**Stored data entries:**
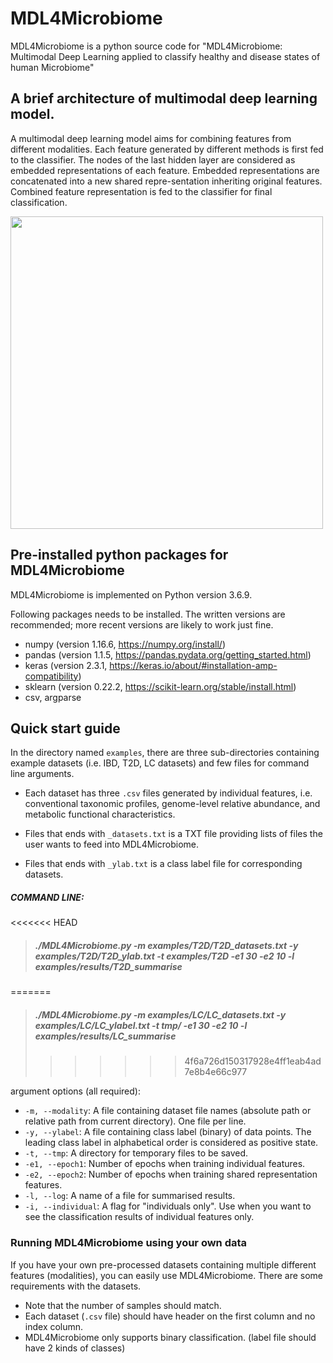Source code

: # MDL4Microbiome
MDL4Microbiome is a python source code for "MDL4Microbiome: Multimodal Deep Learning applied to classify healthy and disease states of human Microbiome"

A brief architecture of multimodal deep learning model.
------------------
A multimodal deep learning model aims for combining features from different modalities. Each feature generated by different methods is first fed to the classifier. The nodes of the last hidden layer are considered as embedded representations of each feature. Embedded representations are concatenated into a new shared repre-sentation inheriting original features. Combined feature representation is fed to the classifier for final classification.

<img src="https://user-images.githubusercontent.com/31638192/119304847-da697400-bca2-11eb-873a-a0de2de67da2.png" width="500">

Pre-installed python packages for MDL4Microbiome
------------------
MDL4Microbiome is implemented on Python version 3.6.9.

Following packages needs to be installed. The written versions are recommended; more recent versions are likely to work just fine. 

- numpy (version 1.16.6, https://numpy.org/install/)
- pandas (version 1.1.5, https://pandas.pydata.org/getting_started.html)
- keras (version 2.3.1, https://keras.io/about/#installation-amp-compatibility)
- sklearn (version 0.22.2, https://scikit-learn.org/stable/install.html)
- csv, argparse


Quick start guide
------------------
In the directory named `examples`, there are three sub-directories containing example datasets (i.e. IBD, T2D, LC datasets) and few files for command line arguments.

- Each dataset has three `.csv` files generated by individual features, i.e. conventional taxonomic profiles, genome-level relative abundance, and metabolic functional characteristics.

- Files that ends with `_datasets.txt` is a TXT file providing lists of files the user wants to feed into MDL4Microbiome. 

- Files that ends with `_ylab.txt` is a class label file for corresponding datasets. 

##### COMMAND LINE: 
<<<<<<< HEAD
> ##### ./MDL4Microbiome.py -m examples/T2D/T2D_datasets.txt -y examples/T2D/T2D_ylab.txt -t examples/T2D -e1 30 -e2 10 -l examples/results/T2D_summarise
=======
> ##### ./MDL4Microbiome.py -m examples/LC/LC_datasets.txt -y examples/LC/LC_ylabel.txt -t tmp/ -e1 30 -e2 10 -l examples/results/LC_summarise
>>>>>>> 4f6a726d150317928e4ff1eab4ad7e8b4e66c977

argument options (all required):
- `-m, --modality`: A file containing dataset file names (absolute path or relative path from current directory). One file per line.
- `-y, --ylabel`: A file containing class label (binary) of data points. The leading class label in alphabetical order is considered as positive state.
- `-t, --tmp`: A directory for temporary files to be saved.
- `-e1, --epoch1`: Number of epochs when training individual features.
- `-e2, --epoch2`: Number of epochs when training shared representation features.
- `-l, --log`: A name of a file for summarised results.
- `-i, --individual`: A flag for "individuals only". Use when you want to see the classification results of individual features only.

### Running MDL4Microbiome using your own data
If you have your own pre-processed datasets containing multiple different features (modalities), you can easily use MDL4Microbiome.
There are some requirements with the datasets.
- Note that the number of samples should match.
- Each dataset (`.csv` file) should have header on the first column and no index column. 
- MDL4Microbiome only supports binary classification. (label file should have 2 kinds of classes)
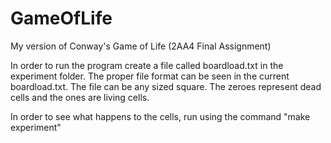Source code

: # GameOfLife
My version of Conway's Game of Life (2AA4 Final Assignment)

In order to run the program create a file called boardload.txt in the experiment folder. 
The proper file format can be seen in the current boardload.txt.
The file can be any sized square. The zeroes represent dead cells and the ones are living cells.

In order to see what happens to the cells, run using the command "make experiment"
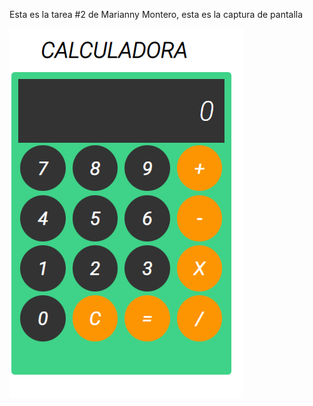 Esta es la tarea #2 de Marianny Montero, esta es la captura de pantalla 

![Mi captura de pantalla](imagenes/calculadora.png)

**Assignment:** Transcribe the records above exactly, without images.

**Solution for this problem:**
Source code

: # MDL4Microbiome
MDL4Microbiome is a python source code for "MDL4Microbiome: Multimodal Deep Learning applied to classify healthy and disease states of human Microbiome"

A brief architecture of multimodal deep learning model.
------------------
A multimodal deep learning model aims for combining features from different modalities. Each feature generated by different methods is first fed to the classifier. The nodes of the last hidden layer are considered as embedded representations of each feature. Embedded representations are concatenated into a new shared repre-sentation inheriting original features. Combined feature representation is fed to the classifier for final classification.

<img src="https://user-images.githubusercontent.com/31638192/119304847-da697400-bca2-11eb-873a-a0de2de67da2.png" width="500">

Pre-installed python packages for MDL4Microbiome
------------------
MDL4Microbiome is implemented on Python version 3.6.9.

Following packages needs to be installed. The written versions are recommended; more recent versions are likely to work just fine. 

- numpy (version 1.16.6, https://numpy.org/install/)
- pandas (version 1.1.5, https://pandas.pydata.org/getting_started.html)
- keras (version 2.3.1, https://keras.io/about/#installation-amp-compatibility)
- sklearn (version 0.22.2, https://scikit-learn.org/stable/install.html)
- csv, argparse


Quick start guide
------------------
In the directory named `examples`, there are three sub-directories containing example datasets (i.e. IBD, T2D, LC datasets) and few files for command line arguments.

- Each dataset has three `.csv` files generated by individual features, i.e. conventional taxonomic profiles, genome-level relative abundance, and metabolic functional characteristics.

- Files that ends with `_datasets.txt` is a TXT file providing lists of files the user wants to feed into MDL4Microbiome. 

- Files that ends with `_ylab.txt` is a class label file for corresponding datasets. 

##### COMMAND LINE: 
<<<<<<< HEAD
> ##### ./MDL4Microbiome.py -m examples/T2D/T2D_datasets.txt -y examples/T2D/T2D_ylab.txt -t examples/T2D -e1 30 -e2 10 -l examples/results/T2D_summarise
=======
> ##### ./MDL4Microbiome.py -m examples/LC/LC_datasets.txt -y examples/LC/LC_ylabel.txt -t tmp/ -e1 30 -e2 10 -l examples/results/LC_summarise
>>>>>>> 4f6a726d150317928e4ff1eab4ad7e8b4e66c977

argument options (all required):
- `-m, --modality`: A file containing dataset file names (absolute path or relative path from current directory). One file per line.
- `-y, --ylabel`: A file containing class label (binary) of data points. The leading class label in alphabetical order is considered as positive state.
- `-t, --tmp`: A directory for temporary files to be saved.
- `-e1, --epoch1`: Number of epochs when training individual features.
- `-e2, --epoch2`: Number of epochs when training shared representation features.
- `-l, --log`: A name of a file for summarised results.
- `-i, --individual`: A flag for "individuals only". Use when you want to see the classification results of individual features only.

### Running MDL4Microbiome using your own data
If you have your own pre-processed datasets containing multiple different features (modalities), you can easily use MDL4Microbiome.
There are some requirements with the datasets.
- Note that the number of samples should match.
- Each dataset (`.csv` file) should have header on the first column and no index column. 
- MDL4Microbiome only supports binary classification. (label file should have 2 kinds of classes)
Source code

: # GameOfLife
My version of Conway's Game of Life (2AA4 Final Assignment)

In order to run the program create a file called boardload.txt in the experiment folder. 
The proper file format can be seen in the current boardload.txt.
The file can be any sized square. The zeroes represent dead cells and the ones are living cells.

In order to see what happens to the cells, run using the command "make experiment"
 Esta es la tarea #2 de Marianny Montero, esta es la captura de pantalla 

![Mi captura de pantalla](imagenes/calculadora.png)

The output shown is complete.